MAS-Zero: Developing Self-Evolving Multi-Agent Systems Without Human Labels

6月10日 Published inAI Agent Tools

MAS-Zero is a multi-agent framework capable of autonomous self-improvement. It requires no human labels and no validation sets. Instead, it relies on a meta-agent that handles design, evaluation, and selection in real time.

The framework operates through two primary stages:

  1. Meta-Iteration

    • MAS-Design: The meta-agent decomposes a task into modular components. For each component, it proposes a specialized sub-agent team and translates that design into functional code.
    • MAS-Feedback: The system executes the generated code.

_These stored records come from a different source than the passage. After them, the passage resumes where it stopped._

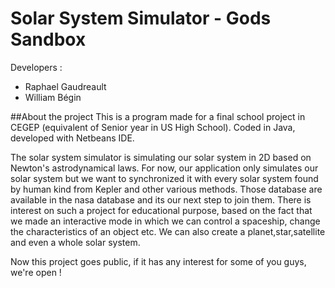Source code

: # Solar System Simulator - Gods Sandbox

Developers :
 - Raphael Gaudreault
 - William Bégin

##About the project
This is a program made for a final school project in CEGEP (equivalent of Senior year in US High School).
Coded in Java, developed with Netbeans IDE.

The solar system simulator is simulating our solar system in 2D based on Newton's astrodynamical laws.
For now, our application only simulates our solar system but we want to synchronized it with every solar system found by human kind from Kepler and other various methods. Those database are available in the nasa database and its our next step to join them.
There is interest on such a project for educational purpose, based on the fact that we made an interactive mode in which we can control a spaceship, change the characteristics of an object etc. We can also create a planet,star,satellite and even a whole solar system.

Now this project goes public, if it has any interest for some of you guys, we're open !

Intermediate outputs serve as a diagnostic tool, revealing whether the design is effective. The meta-agent assesses whether the sub-agents can solve their assigned tasks and if the interactions between them are logically sound.
  2. Self-Verification: During the iteration process, the meta-agent generates several candidate systems. Self-verification then identifies the most robust candidate based exclusively on internal signals.

This entire process occurs at inference time. There is no separate training phase; the system continuously refines itself through these meta-level feedback loops.

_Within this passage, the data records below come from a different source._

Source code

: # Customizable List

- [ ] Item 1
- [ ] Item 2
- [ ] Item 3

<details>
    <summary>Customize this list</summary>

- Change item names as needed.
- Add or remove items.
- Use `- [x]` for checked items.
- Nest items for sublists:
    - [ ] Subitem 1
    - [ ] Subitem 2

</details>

A Practical Reasoning Challenge

Consider a complex geometry problem: ABCDEF is a convex equilateral hexagon with opposite sides parallel. The triangle formed by extending AB, CD, and EF has sides of 200, 240, and 300. Find the hexagon's side length.

A problem of this complexity requires rigorous reasoning. MAS-Zero approaches it by instantiating agents tailored to specific sub-problems—for example, one agent may manage geometric constraints while another focuses on algebraic calculations.

Performance Snapshot

Across various models and tasks, MAS-Zero consistently improves performance without external supervision.

The framework was tested against several benchmarks:

  • AIME24 (mathematical reasoning)
  • GPQA (graduate-level science questions)
  • SWE (software engineering tasks)

The following table compares MAS-Zero against the standard Chain-of-Thought (CoT) method:

LLM / Method AIME24 GPQA SWE Avg
CoT (GPT-4o) 8.33 45.78 9.17 23.26
MAS-Zero (GPT-4o) 33.33 50.60 25.83 35.81
CoT (LLaMA3.3-70B) 16.67 50.60 2.92 22.09
MAS-Zero (LLaMA3.3-70B) 37.50 52.41 16.74 31.67
CoT (Qwen2.5-32B) 12.50 50.00 45.26 35.92
MAS-Zero (Qwen2.5-32B) 29.17 51.81 48.95 43.31

When using GPT-4o, MAS-Zero increased AIME24 accuracy from 8.33% to 33.33%. This performance trend remains consistent across LLaMA and Qwen models, demonstrating that superior results are achievable without relying on a pre-defined validation set.

Installation and Quick Start

Environment Setup

conda create -n mas_zero python=3.12 && conda activate mas_zero
pip install anthropic openai backoff together datasets jinja2 -e human-eval
cd ./ && pip install -r requirements.txt

Running a Search Task

export OPENAI_API_KEY={your_key}
export TOGETHER_API_KEY={your_key}

python main_question.py \
  --dataset workflow_search/aime24 \
  --option plan \
  --meta_model gpt-4o_chatgpt \
  --node_model gpt-4o_chatgpt \
  --verifier_model gpt-4o_chatgpt \
  --blocks COT COT_SC Reflexion LLM_debate \
  --use_oracle_verifier \
  --defer_verifier \
  --n_generation 5

The dataset parameter can be swapped for GPQA or SWE-Bench. The meta_model and node_model flags support various backends, including GPT and Claude.

Verifying Results

python main_judge.py \
  --dataset aime24 \
  --judge_method self \
  --baseline workflow_search \
  --model gpt-4o_chatgpt \
  --min_sample 0 \
  --max_sample 30 \
  --max_response_per_sample 5

MAS-Zero eliminates the need for external feedback. It demonstrates that a meta-agent, supported by an iterative refinement process, can independently construct highly competent multi-agent systems.